EXERCISE
Give back every entry exactly as it is written, but not the pictures.

[Recorded data]
_____
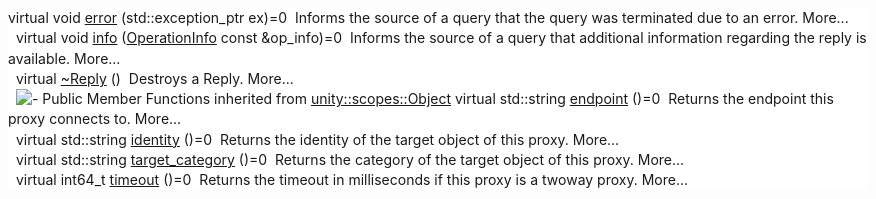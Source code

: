<tr class="memitem:a526c9cbb11f896210835fb3420324ba8 inherit pub_methods_classunity_1_1scopes_1_1_reply"><td class="memItemLeft" align="right" valign="top">virtual void&#160;</td><td class="memItemRight" valign="bottom"><a class="el" href="unity.scopes.Reply.md#a526c9cbb11f896210835fb3420324ba8">error</a> (std::exception_ptr ex)=0</td></tr>
<tr class="memdesc:a526c9cbb11f896210835fb3420324ba8 inherit pub_methods_classunity_1_1scopes_1_1_reply"><td class="mdescLeft">&#160;</td><td class="mdescRight">Informs the source of a query that the query was terminated due to an error.  More...<br /></td></tr>
<tr class="separator:a526c9cbb11f896210835fb3420324ba8 inherit pub_methods_classunity_1_1scopes_1_1_reply"><td class="memSeparator" colspan="2">&#160;</td></tr>
<tr class="memitem:af35cbaba152e4919306f32b06bd81029 inherit pub_methods_classunity_1_1scopes_1_1_reply"><td class="memItemLeft" align="right" valign="top">virtual void&#160;</td><td class="memItemRight" valign="bottom"><a class="el" href="unity.scopes.Reply.md#af35cbaba152e4919306f32b06bd81029">info</a> (<a class="el" href="unity.scopes.OperationInfo.md">OperationInfo</a> const &amp;op_info)=0</td></tr>
<tr class="memdesc:af35cbaba152e4919306f32b06bd81029 inherit pub_methods_classunity_1_1scopes_1_1_reply"><td class="mdescLeft">&#160;</td><td class="mdescRight">Informs the source of a query that additional information regarding the reply is available.  More...<br /></td></tr>
<tr class="separator:af35cbaba152e4919306f32b06bd81029 inherit pub_methods_classunity_1_1scopes_1_1_reply"><td class="memSeparator" colspan="2">&#160;</td></tr>
<tr class="memitem:a9f0cfeeee75a27e111ebd955523e1bb0 inherit pub_methods_classunity_1_1scopes_1_1_reply"><td class="memItemLeft" align="right" valign="top">virtual&#160;</td><td class="memItemRight" valign="bottom"><a class="el" href="unity.scopes.Reply.md#a9f0cfeeee75a27e111ebd955523e1bb0">~Reply</a> ()</td></tr>
<tr class="memdesc:a9f0cfeeee75a27e111ebd955523e1bb0 inherit pub_methods_classunity_1_1scopes_1_1_reply"><td class="mdescLeft">&#160;</td><td class="mdescRight">Destroys a Reply.  More...<br /></td></tr>
<tr class="separator:a9f0cfeeee75a27e111ebd955523e1bb0 inherit pub_methods_classunity_1_1scopes_1_1_reply"><td class="memSeparator" colspan="2">&#160;</td></tr>
<tr class="inherit_header pub_methods_classunity_1_1scopes_1_1_object"><td colspan="2" onclick="javascript:toggleInherit('pub_methods_classunity_1_1scopes_1_1_object')"><img src="https://developer.ubuntu.com/static/devportal_uploaded/fba14564-2f9b-4513-8724-a3d157bfee15-../unity.scopes.SearchReply/closed.png" alt="-"/>&#160;Public Member Functions inherited from <a class="el" href="unity.scopes.Object.md">unity::scopes::Object</a></td></tr>
<tr class="memitem:ad7618cc9d878c40b389361d4acd473ae inherit pub_methods_classunity_1_1scopes_1_1_object"><td class="memItemLeft" align="right" valign="top">virtual std::string&#160;</td><td class="memItemRight" valign="bottom"><a class="el" href="unity.scopes.Object.md#ad7618cc9d878c40b389361d4acd473ae">endpoint</a> ()=0</td></tr>
<tr class="memdesc:ad7618cc9d878c40b389361d4acd473ae inherit pub_methods_classunity_1_1scopes_1_1_object"><td class="mdescLeft">&#160;</td><td class="mdescRight">Returns the endpoint this proxy connects to.  More...<br /></td></tr>
<tr class="separator:ad7618cc9d878c40b389361d4acd473ae inherit pub_methods_classunity_1_1scopes_1_1_object"><td class="memSeparator" colspan="2">&#160;</td></tr>
<tr class="memitem:a1b55aea886f0a68cb8a578f7ee0b1cfd inherit pub_methods_classunity_1_1scopes_1_1_object"><td class="memItemLeft" align="right" valign="top">virtual std::string&#160;</td><td class="memItemRight" valign="bottom"><a class="el" href="unity.scopes.Object.md#a1b55aea886f0a68cb8a578f7ee0b1cfd">identity</a> ()=0</td></tr>
<tr class="memdesc:a1b55aea886f0a68cb8a578f7ee0b1cfd inherit pub_methods_classunity_1_1scopes_1_1_object"><td class="mdescLeft">&#160;</td><td class="mdescRight">Returns the identity of the target object of this proxy.  More...<br /></td></tr>
<tr class="separator:a1b55aea886f0a68cb8a578f7ee0b1cfd inherit pub_methods_classunity_1_1scopes_1_1_object"><td class="memSeparator" colspan="2">&#160;</td></tr>
<tr class="memitem:a40a997516629df3dacca9742dbddd6cb inherit pub_methods_classunity_1_1scopes_1_1_object"><td class="memItemLeft" align="right" valign="top">virtual std::string&#160;</td><td class="memItemRight" valign="bottom"><a class="el" href="unity.scopes.Object.md#a40a997516629df3dacca9742dbddd6cb">target_category</a> ()=0</td></tr>
<tr class="memdesc:a40a997516629df3dacca9742dbddd6cb inherit pub_methods_classunity_1_1scopes_1_1_object"><td class="mdescLeft">&#160;</td><td class="mdescRight">Returns the category of the target object of this proxy.  More...<br /></td></tr>
<tr class="separator:a40a997516629df3dacca9742dbddd6cb inherit pub_methods_classunity_1_1scopes_1_1_object"><td class="memSeparator" colspan="2">&#160;</td></tr>
<tr class="memitem:a41d9839f1e3cbcd6d8baee0736feccab inherit pub_methods_classunity_1_1scopes_1_1_object"><td class="memItemLeft" align="right" valign="top">virtual int64_t&#160;</td><td class="memItemRight" valign="bottom"><a class="el" href="unity.scopes.Object.md#a41d9839f1e3cbcd6d8baee0736feccab">timeout</a> ()=0</td></tr>
<tr class="memdesc:a41d9839f1e3cbcd6d8baee0736feccab inherit pub_methods_classunity_1_1scopes_1_1_object"><td class="mdescLeft">&#160;</td><td class="mdescRight">Returns the timeout in milliseconds if this proxy is a twoway proxy.  More...<br /></td></tr>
_____
YOUR SOLUTION
Source code

:<tr class="memitem:a526c9cbb11f896210835fb3420324ba8 inherit pub_methods_classunity_1_1scopes_1_1_reply"><td class="memItemLeft" align="right" valign="top">virtual void&#160;</td><td class="memItemRight" valign="bottom"><a class="el" href="unity.scopes.Reply.md#a526c9cbb11f896210835fb3420324ba8">error</a> (std::exception_ptr ex)=0</td></tr>
<tr class="memdesc:a526c9cbb11f896210835fb3420324ba8 inherit pub_methods_classunity_1_1scopes_1_1_reply"><td class="mdescLeft">&#160;</td><td class="mdescRight">Informs the source of a query that the query was terminated due to an error.  More...<br /></td></tr>
<tr class="separator:a526c9cbb11f896210835fb3420324ba8 inherit pub_methods_classunity_1_1scopes_1_1_reply"><td class="memSeparator" colspan="2">&#160;</td></tr>
<tr class="memitem:af35cbaba152e4919306f32b06bd81029 inherit pub_methods_classunity_1_1scopes_1_1_reply"><td class="memItemLeft" align="right" valign="top">virtual void&#160;</td><td class="memItemRight" valign="bottom"><a class="el" href="unity.scopes.Reply.md#af35cbaba152e4919306f32b06bd81029">info</a> (<a class="el" href="unity.scopes.OperationInfo.md">OperationInfo</a> const &amp;op_info)=0</td></tr>
<tr class="memdesc:af35cbaba152e4919306f32b06bd81029 inherit pub_methods_classunity_1_1scopes_1_1_reply"><td class="mdescLeft">&#160;</td><td class="mdescRight">Informs the source of a query that additional information regarding the reply is available.  More...<br /></td></tr>
<tr class="separator:af35cbaba152e4919306f32b06bd81029 inherit pub_methods_classunity_1_1scopes_1_1_reply"><td class="memSeparator" colspan="2">&#160;</td></tr>
<tr class="memitem:a9f0cfeeee75a27e111ebd955523e1bb0 inherit pub_methods_classunity_1_1scopes_1_1_reply"><td class="memItemLeft" align="right" valign="top">virtual&#160;</td><td class="memItemRight" valign="bottom"><a class="el" href="unity.scopes.Reply.md#a9f0cfeeee75a27e111ebd955523e1bb0">~Reply</a> ()</td></tr>
<tr class="memdesc:a9f0cfeeee75a27e111ebd955523e1bb0 inherit pub_methods_classunity_1_1scopes_1_1_reply"><td class="mdescLeft">&#160;</td><td class="mdescRight">Destroys a Reply.  More...<br /></td></tr>
<tr class="separator:a9f0cfeeee75a27e111ebd955523e1bb0 inherit pub_methods_classunity_1_1scopes_1_1_reply"><td class="memSeparator" colspan="2">&#160;</td></tr>
<tr class="inherit_header pub_methods_classunity_1_1scopes_1_1_object"><td colspan="2" onclick="javascript:toggleInherit('pub_methods_classunity_1_1scopes_1_1_object')"><img src="https://developer.ubuntu.com/static/devportal_uploaded/fba14564-2f9b-4513-8724-a3d157bfee15-../unity.scopes.SearchReply/closed.png" alt="-"/>&#160;Public Member Functions inherited from <a class="el" href="unity.scopes.Object.md">unity::scopes::Object</a></td></tr>
<tr class="memitem:ad7618cc9d878c40b389361d4acd473ae inherit pub_methods_classunity_1_1scopes_1_1_object"><td class="memItemLeft" align="right" valign="top">virtual std::string&#160;</td><td class="memItemRight" valign="bottom"><a class="el" href="unity.scopes.Object.md#ad7618cc9d878c40b389361d4acd473ae">endpoint</a> ()=0</td></tr>
<tr class="memdesc:ad7618cc9d878c40b389361d4acd473ae inherit pub_methods_classunity_1_1scopes_1_1_object"><td class="mdescLeft">&#160;</td><td class="mdescRight">Returns the endpoint this proxy connects to.  More...<br /></td></tr>
<tr class="separator:ad7618cc9d878c40b389361d4acd473ae inherit pub_methods_classunity_1_1scopes_1_1_object"><td class="memSeparator" colspan="2">&#160;</td></tr>
<tr class="memitem:a1b55aea886f0a68cb8a578f7ee0b1cfd inherit pub_methods_classunity_1_1scopes_1_1_object"><td class="memItemLeft" align="right" valign="top">virtual std::string&#160;</td><td class="memItemRight" valign="bottom"><a class="el" href="unity.scopes.Object.md#a1b55aea886f0a68cb8a578f7ee0b1cfd">identity</a> ()=0</td></tr>
<tr class="memdesc:a1b55aea886f0a68cb8a578f7ee0b1cfd inherit pub_methods_classunity_1_1scopes_1_1_object"><td class="mdescLeft">&#160;</td><td class="mdescRight">Returns the identity of the target object of this proxy.  More...<br /></td></tr>
<tr class="separator:a1b55aea886f0a68cb8a578f7ee0b1cfd inherit pub_methods_classunity_1_1scopes_1_1_object"><td class="memSeparator" colspan="2">&#160;</td></tr>
<tr class="memitem:a40a997516629df3dacca9742dbddd6cb inherit pub_methods_classunity_1_1scopes_1_1_object"><td class="memItemLeft" align="right" valign="top">virtual std::string&#160;</td><td class="memItemRight" valign="bottom"><a class="el" href="unity.scopes.Object.md#a40a997516629df3dacca9742dbddd6cb">target_category</a> ()=0</td></tr>
<tr class="memdesc:a40a997516629df3dacca9742dbddd6cb inherit pub_methods_classunity_1_1scopes_1_1_object"><td class="mdescLeft">&#160;</td><td class="mdescRight">Returns the category of the target object of this proxy.  More...<br /></td></tr>
<tr class="separator:a40a997516629df3dacca9742dbddd6cb inherit pub_methods_classunity_1_1scopes_1_1_object"><td class="memSeparator" colspan="2">&#160;</td></tr>
<tr class="memitem:a41d9839f1e3cbcd6d8baee0736feccab inherit pub_methods_classunity_1_1scopes_1_1_object"><td class="memItemLeft" align="right" valign="top">virtual int64_t&#160;</td><td class="memItemRight" valign="bottom"><a class="el" href="unity.scopes.Object.md#a41d9839f1e3cbcd6d8baee0736feccab">timeout</a> ()=0</td></tr>
<tr class="memdesc:a41d9839f1e3cbcd6d8baee0736feccab inherit pub_methods_classunity_1_1scopes_1_1_object"><td class="mdescLeft">&#160;</td><td class="mdescRight">Returns the timeout in milliseconds if this proxy is a twoway proxy.  More...<br /></td></tr>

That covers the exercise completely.